**THE PROBLEM**. Search the data for the word "defined" and copy out every line that has it.

**RECORDS SHOWN**.
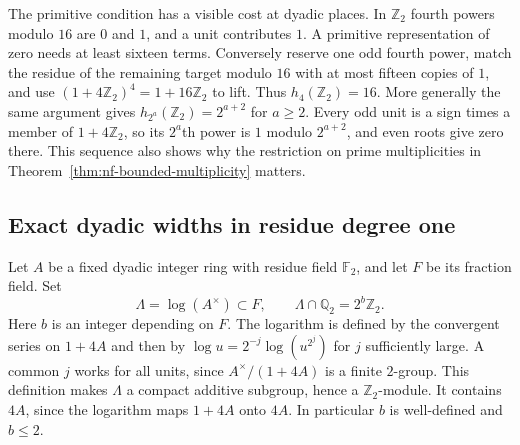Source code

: \documentclass[11pt,letterpaper]{article}
\theoremstyle{definition}
\numberwithin{equation}{section}
\begin{document}
The primitive condition has a visible cost at dyadic places. In
$\mathbb Z_2$ fourth powers modulo $16$ are $0$ and $1$, and a unit
contributes $1$. A primitive representation of zero needs at least
sixteen terms. Conversely reserve one odd fourth power, match the
residue of the remaining target modulo $16$ with at most fifteen
copies of $1$, and use $(1+4\mathbb Z_2)^4=1+16\mathbb Z_2$ to
lift. Thus $h_4(\mathbb Z_2)=16$. More generally the same argument
gives $h_{2^a}(\mathbb Z_2)=2^{a+2}$ for $a\ge2$. Every odd unit
is a sign times a member of $1+4\mathbb Z_2$, so its $2^a$th power
is $1$ modulo $2^{a+2}$, and even roots give zero there. This sequence
also shows why the restriction on prime multiplicities in
Theorem~\ref{thm:nf-bounded-multiplicity} matters.

\subsection{Exact dyadic widths in residue degree one}
\label{sec:nf-exact-dyadic}

Let $A$ be a fixed dyadic integer ring with residue field $\mathbb F_2$,
and let $F$ be its fraction field. Set
\[
        \Lambda=\log(A^\times)\subset F,\qquad
        \Lambda\cap\mathbb Q_2=2^b\mathbb Z_2.
\]
Here $b$ is an integer depending on $F$. The logarithm is defined
by the convergent series on $1+4A$ and then by
$\log u=2^{-j}\log(u^{2^j})$ for $j$ sufficiently large.
A common $j$ works for all units, since
$A^\times/(1+4A)$ is a finite $2$-group. This definition makes
$\Lambda$ a compact additive subgroup, hence a $\mathbb Z_2$-module.
It contains $4A$, since the logarithm maps $1+4A$ onto $4A$.
In particular $b$ is well-defined and $b\le2$.
\end{document}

**ANSWER BOX**.
Here $b$ is an integer depending on $F$. The logarithm is defined
In particular $b$ is well-defined and $b\le2$.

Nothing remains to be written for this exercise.